Not so at Allatoona Creek! Diversity!

I rolled through the fields and onto the Rusty Bucket, but in my haste, I'd forgotten to fill my water bottle. It had like 2 sips left in it and I realized this about half way around. Ok, back to the bathroom. Filled it up. Let's try again.


The fields appeared to have roads cut through them. Having done a little shred already, I felt like doing a little exploring, so I rode around a bit, seeing where things went.

Right away I found some craziness.

Deep Allatoona Creek

"Still water is deep water." as my brother has said. I decided against crossing that particular creek. Maybe next time.

Following the main trail out to the very end, I found a bunch of flooded trails and flooded woods, and eventually the confluence of Allatoona and Little Allatoona Creeks. But it looked like I was getting farther and farther away from anything that would be fun to ride, so I headed back.

Back to the bathrooms again, actually. Or more precisely, to the map near the bathrooms.

There appeared to be multiple new sections of trail out there - Mumbo Jumbo, Voodoo, a new chunk hanging off of Masons Bridge.

Yes! I would ride them.

And I did. And it was spectacular.

Mumbo was basically more of the same twisty singletrack found on Rusty Bucket, but with some amount of climbing involved. The woods was particularly beautiful at the time.

The Woods

Ahh, yeah. Spring in Georgia. The trees are still leafing. It's just beautiful.

I forgot about Voodoo entirely, and when I hit the turn-off to it, I thought that I'd ridden all of Mumbo. There were two trail runners right there though, pondering what to do.

"How many miles is it back to the parking lot in the direction you just came?"

I was bewildered. The sign right there said that it was a 2 mile loop. If we were at the entrance/exit of Mumbo, it would be 2 miles. Or they could just turn around and go directly back to the parking lot, and it would be zero miles. I wasn't sure how to answer them.

"Aren't you coming from the parking lot now?"

"No, that's Voodoo."

"Ahh, I'm not where I think I am!"

And we laughed. I definitely need to shake more of the rust off of my Adventure skills. That was pretty bad.

"Have you ever ridden Voodoo?."

"No, not yet."

"Well, good luck to you!"

And we laughed again. They didn't spoil it for me though, and tell me what lay ahead.

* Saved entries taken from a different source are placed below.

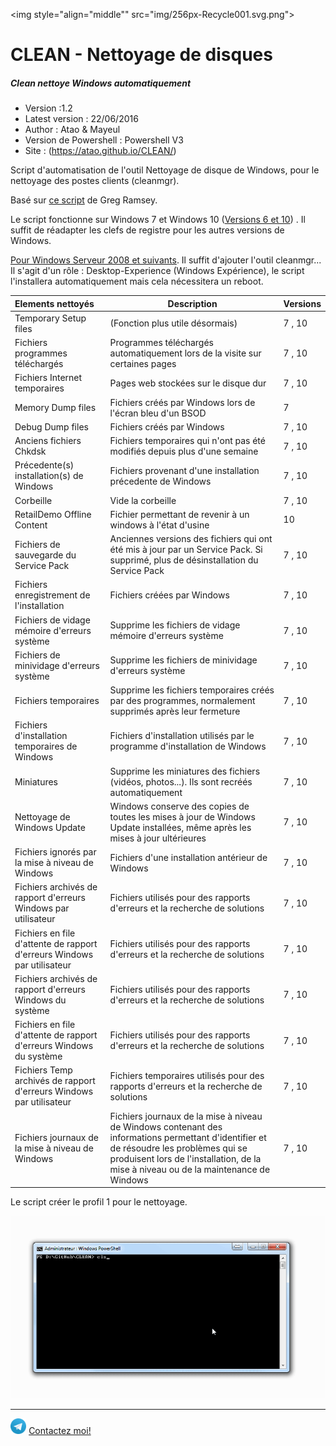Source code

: <img style="align="middle"" src="img/256px-Recycle001.svg.png">
# CLEAN - Nettoyage de disques
##### Clean nettoye Windows automatiquement

- Version :1.2
- Latest version : 22/06/2016
- Author : Atao & Mayeul
- Version de Powershell : Powershell V3
- Site : (https://atao.github.io/CLEAN/)

Script d'automatisation de l'outil Nettoyage de disque de Windows, pour le nettoyage des postes clients (cleanmgr).

Basé sur [ce script](https://gregramsey.net/2014/05/14/automating-the-disk-cleanup-utility/) de Greg Ramsey.

Le script fonctionne sur Windows 7 et Windows 10 ([Versions 6 et 10](https://en.wikipedia.org/wiki/Windows_NT#Releases)) .
Il suffit de réadapter les clefs de registre pour les autres versions de Windows.

[Pour Windows Serveur 2008 et suivants](https://technet.microsoft.com/fr-fr/library/ff630161%28v=ws.10%29.aspx). Il suffit d'ajouter l'outil cleanmgr...
Il s'agit d'un rôle : Desktop-Experience (Windows Expérience), le script l'installera automatiquement mais cela nécessitera un reboot.

Elements nettoyés | Description | Versions
:------------- | ------------- | ---------
Temporary Setup files | (Fonction plus utile désormais) | 7 , 10
Fichiers programmes téléchargés | Programmes téléchargés automatiquement lors de la visite sur certaines pages| 7 , 10
Fichiers Internet temporaires | Pages web stockées sur le disque dur| 7 , 10
Memory Dump files|Fichiers créés par Windows lors de l'écran bleu d'un BSOD| 7
Debug Dump files|Fichiers créés par Windows| 7 , 10
Anciens fichiers Chkdsk | Fichiers temporaires qui n'ont pas été modifiés depuis plus d'une semaine| 7 , 10
Précedente(s) installation(s) de Windows | Fichiers provenant d'une installation précedente de Windows| 7 , 10
Corbeille | Vide la corbeille| 7 , 10
RetailDemo Offline Content | Fichier permettant de revenir à un windows à l'état d'usine | 10
Fichiers de sauvegarde du Service Pack | Anciennes versions des fichiers qui ont été mis à jour par un Service Pack. Si supprimé, plus de désinstallation du Service Pack| 7 , 10
Fichiers enregistrement de l'installation | Fichiers créées par Windows| 7 , 10
Fichiers de vidage mémoire d'erreurs système | Supprime les fichiers de vidage mémoire d'erreurs système| 7 , 10
Fichiers de minividage d'erreurs système | Supprime les fichiers de minividage d'erreurs système| 7 , 10
Fichiers temporaires | Supprime les fichiers temporaires créés par des programmes, normalement supprimés après leur fermeture| 7 , 10
Fichiers d'installation temporaires de Windows | Fichiers d'installation utilisés par le programme d'installation de Windows| 7 , 10
Miniatures | Supprime les miniatures des fichiers (vidéos, photos...). Ils sont recréés automatiquement| 7 , 10
Nettoyage de Windows Update | Windows conserve des copies de toutes les mises à jour de Windows Update installées, même après les mises à jour ultérieures| 7 , 10
Fichiers ignorés par la mise à niveau de Windows | Fichiers d'une installation antérieur de Windows| 7 , 10
Fichiers archivés de rapport d'erreurs Windows par utilisateur | Fichiers utilisés pour des rapports d'erreurs et la recherche de solutions| 7 , 10
Fichiers en file d'attente de rapport d'erreurs Windows par utilisateur | Fichiers utilisés pour des rapports d'erreurs et la recherche de solutions| 7 , 10
Fichiers archivés de rapport d'erreurs Windows du système | Fichiers utilisés pour des rapports d'erreurs et la recherche de solutions| 7 , 10
Fichiers en file d'attente de rapport d'erreurs Windows du système | Fichiers utilisés pour des rapports d'erreurs et la recherche de solutions| 7 , 10
Fichiers Temp archivés de rapport d'erreurs Windows par utilisateur | Fichiers temporaires utilisés pour des rapports d'erreurs et la recherche de solutions| 7 , 10
Fichiers journaux de la mise à niveau de Windows | Fichiers journaux de la mise à niveau de Windows contenant des informations permettant d'identifier et de résoudre les problèmes qui se produisent lors de l'installation, de la mise à niveau ou de la maintenance de Windows| 7 , 10

Le script créer le profil 1 pour le nettoyage.

<img src="img/demo.gif" />

***
<img src="img/Telegram.png" width="5%" height="5%" /> [Contactez moi!](https://telegram.me/ralevy)
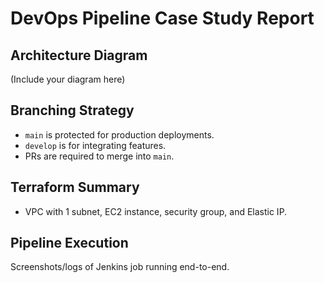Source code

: # DevOps Pipeline Case Study Report

## Architecture Diagram
(Include your diagram here)

## Branching Strategy
- `main` is protected for production deployments.
- `develop` is for integrating features.
- PRs are required to merge into `main`.

## Terraform Summary
- VPC with 1 subnet, EC2 instance, security group, and Elastic IP.

## Pipeline Execution
Screenshots/logs of Jenkins job running end-to-end.
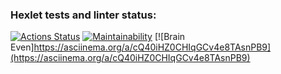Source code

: ### Hexlet tests and linter status:
[![Actions Status](https://github.com/HaimOzer/frontend-project-44/actions/workflows/hexlet-check.yml/badge.svg)](https://github.com/HaimOzer/frontend-project-44/actions)
[![Maintainability](https://api.codeclimate.com/v1/badges/d8826f029a7aba439b5a/maintainability)](https://codeclimate.com/github/HaimOzer/frontend-project-44/maintainability)
[![Brain Even]https://asciinema.org/a/cQ40iHZ0CHIqGCv4e8TAsnPB9](https://asciinema.org/a/cQ40iHZ0CHIqGCv4e8TAsnPB9)
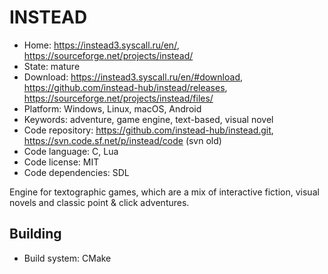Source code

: # INSTEAD

- Home: https://instead3.syscall.ru/en/, https://sourceforge.net/projects/instead/
- State: mature
- Download: https://instead3.syscall.ru/en/#download, https://github.com/instead-hub/instead/releases, https://sourceforge.net/projects/instead/files/
- Platform: Windows, Linux, macOS, Android
- Keywords: adventure, game engine, text-based, visual novel
- Code repository: https://github.com/instead-hub/instead.git, https://svn.code.sf.net/p/instead/code (svn old)
- Code language: C, Lua
- Code license: MIT
- Code dependencies: SDL

Engine for textographic games, which are a mix of interactive fiction, visual novels and classic point & click adventures.

## Building

- Build system: CMake
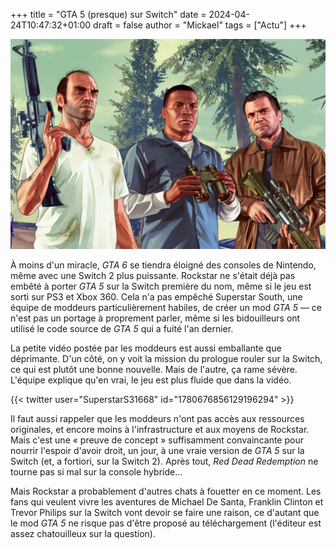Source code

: +++
title = "GTA 5 (presque) sur Switch"
date = 2024-04-24T10:47:32+01:00
draft = false
author = "Mickael"
tags = ["Actu"]
+++

![GTA 5](GTA5.jpg "À la recherche de la version Switch de GTA 5.")

À moins d'un miracle, *GTA 6* se tiendra éloigné des consoles de Nintendo, même avec une Switch 2 plus puissante. Rockstar ne s'était déjà pas embêté à porter *GTA 5* sur la Switch première du nom, même si le jeu est sorti sur PS3 et Xbox 360. Cela n'a pas empêché Superstar South, une équipe de moddeurs particulièrement habiles, de créer un mod *GTA 5* — ce n'est pas un portage à proprement parler, même si les bidouilleurs ont utilisé le code source de *GTA 5* qui a fuité l'an dernier.

La petite vidéo postée par les moddeurs est aussi emballante que déprimante. D'un côté, on y voit la mission du prologue rouler sur la Switch, ce qui est plutôt une bonne nouvelle. Mais de l'autre, ça rame sévère. L'équipe explique qu'en vrai, le jeu est plus fluide que dans la vidéo.

{{< twitter user="SuperstarS31668" id="1780676856129196294" >}}

Il faut aussi rappeler que les moddeurs n'ont pas accès aux ressources originales, et encore moins à l'infrastructure et aux moyens de Rockstar. Mais c'est une « preuve de concept » suffisamment convaincante pour nourrir l'espoir d'avoir droit, un jour, à une vraie version de *GTA 5* sur la Switch (et, a fortiori, sur la Switch 2). Après tout, *Red Dead Redemption* ne tourne pas si mal sur la console hybride…

Mais Rockstar a probablement d'autres chats à fouetter en ce moment. Les fans qui veulent vivre les aventures de Michael De Santa, Franklin Clinton et Trevor Philips sur la Switch vont devoir se faire une raison, ce d'autant que le mod *GTA 5* ne risque pas d'être proposé au téléchargement (l'éditeur est assez chatouilleux sur la question).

It started out with a cool little set of puncheons that led around some trees, with a green "Keep Right" sign on either end. Then there was this craziness.


Rocks and logs and benches on either side.

Ohhhh Kaaay...

The rest of the trail was even gnarlier. Basically every few hundred yards there was some kind of obstacle. Rock pile, log ride, skinny bridge... Something. I didn't just ride into the first one though, and that it turned out to have been a good idea. The first obstacle was this series of rocks, but you had to keep speed and drop off of the last one. The speed I had wouldn't have been sufficient.

I didn't ride into the next few either, but they would have been fine to have, so I started riding into them, and the rest of them were fine.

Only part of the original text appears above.